The link I clicked to read this article was “I got served!”
As another question on PS3 functionality, Christian, do you know if pictures can be directly stored and accessed on the system, like the PSP? It’s bugged me for a while now that I can’t save that kind of media to my 360 (beyond the entirely lame “solution” of saving them as a theme). Good to know that 2.4 adds so much stuff I’ve come to expect from a console (when the update finally works, at any rate), but if the PS3 has half the weird extras it’s portable counterpart comes with, it may well already be in a league of it’s own.
TrueTallus, the PS3 does indeed let you store photos on the HDD. You simply link up with a memory card, be it Memory Stick, SD Card, or Compact Flash, or even your PSP through a USB cord, and copy/paste your files. I went ahead and put 3 weezer albums on my PS3 through my PSP’s Memory Stick. I’m sure this can also be done with videos as well. The PS3 also has the ability to stream data from a PC, but I don’t believe you can copy/paste through that, much like the 360.
And yeah, although this firmware is great (mine works fine still), it took Sony 2 years and hundreds of blog comments to actually go ahead and do it. If people didn’t demand it, I don’t think Sony would have ever done it. So I have to wonder if this is just to make their consumers content, appeasing their demands instead of actually competing with Microsoft. And while Msoft does have the best online service, I will never pay for it again, as $50 does not equal those services in my mind. If Sony can do it for free, albeit a little rough around the edges, Msoft could either reduce the fee or get rid of it altogether. And I’m sure the only reason why people continue to pay for it is because you have to go through so many hoops to actually cancel the damn thing. People just become lazy and deal with it. Which I guess is smart of Msoft, in a douchebaggery sort of way:)
Good points Matt. It is almost certain that Sony added these due to demand, but while they should criticized for taking so long, perhaps we could also praise them for actually listening to folks, something that the Sony of old was never great with.

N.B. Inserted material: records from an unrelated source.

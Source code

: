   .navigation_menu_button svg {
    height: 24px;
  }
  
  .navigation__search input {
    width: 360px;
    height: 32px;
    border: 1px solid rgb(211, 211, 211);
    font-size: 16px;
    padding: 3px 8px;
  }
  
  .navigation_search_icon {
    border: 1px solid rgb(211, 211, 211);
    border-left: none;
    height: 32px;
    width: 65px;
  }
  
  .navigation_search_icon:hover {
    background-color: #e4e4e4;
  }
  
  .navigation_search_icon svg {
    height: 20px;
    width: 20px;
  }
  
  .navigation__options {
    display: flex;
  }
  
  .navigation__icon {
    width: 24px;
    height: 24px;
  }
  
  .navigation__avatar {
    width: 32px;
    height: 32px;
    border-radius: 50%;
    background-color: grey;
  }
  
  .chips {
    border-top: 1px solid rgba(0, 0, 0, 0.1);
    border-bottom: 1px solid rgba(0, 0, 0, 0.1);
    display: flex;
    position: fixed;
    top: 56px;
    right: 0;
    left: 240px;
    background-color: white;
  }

Thanks for the info, Matt. I’m also sort of annoyed with Sony’s typically slow response, though I’m with Christian that them listening to consumers at all is a sign of improvement over the old stance of how happy people should be to pay so much more money for something they don’t care about. It’s turning out nice to be in the late adopter tent of the Playstation camp for once. At this point it’s almost like getting the (Atlus style) special edition PS3- the same great system at a lowered price with more useful functionality and fewer rough edges.
It simple. Sony is not really a software company they are a hardware company. For Microsoft it is the other way around. And boy does it show. But what Sony has been trying to do is at least progressive. You can get mad at them for being slow but you have got to hand it to them, the amount of work it must have taken to get these features in a logical order. How many here think sony’s XMB must be easy to work around? A year after the release of the original xbox the xbox team was rumbling about how to make their next OS more flexible and have better features.
You are comparing two companies with two different strengths.
“You are comparing two companies with two different strengths.” This is true, but since they are indeed competitors, we have to compare what they offer to the consumer. It is a great point about the company’s strengths, and so far I’d say they’ve each demonstrated their strength rather well. Furthermore, we don’t know how long they have been working on this. It could have been an effort over the last year or more, or at the start of 2008.
At the very least this won’t be the last update we will see.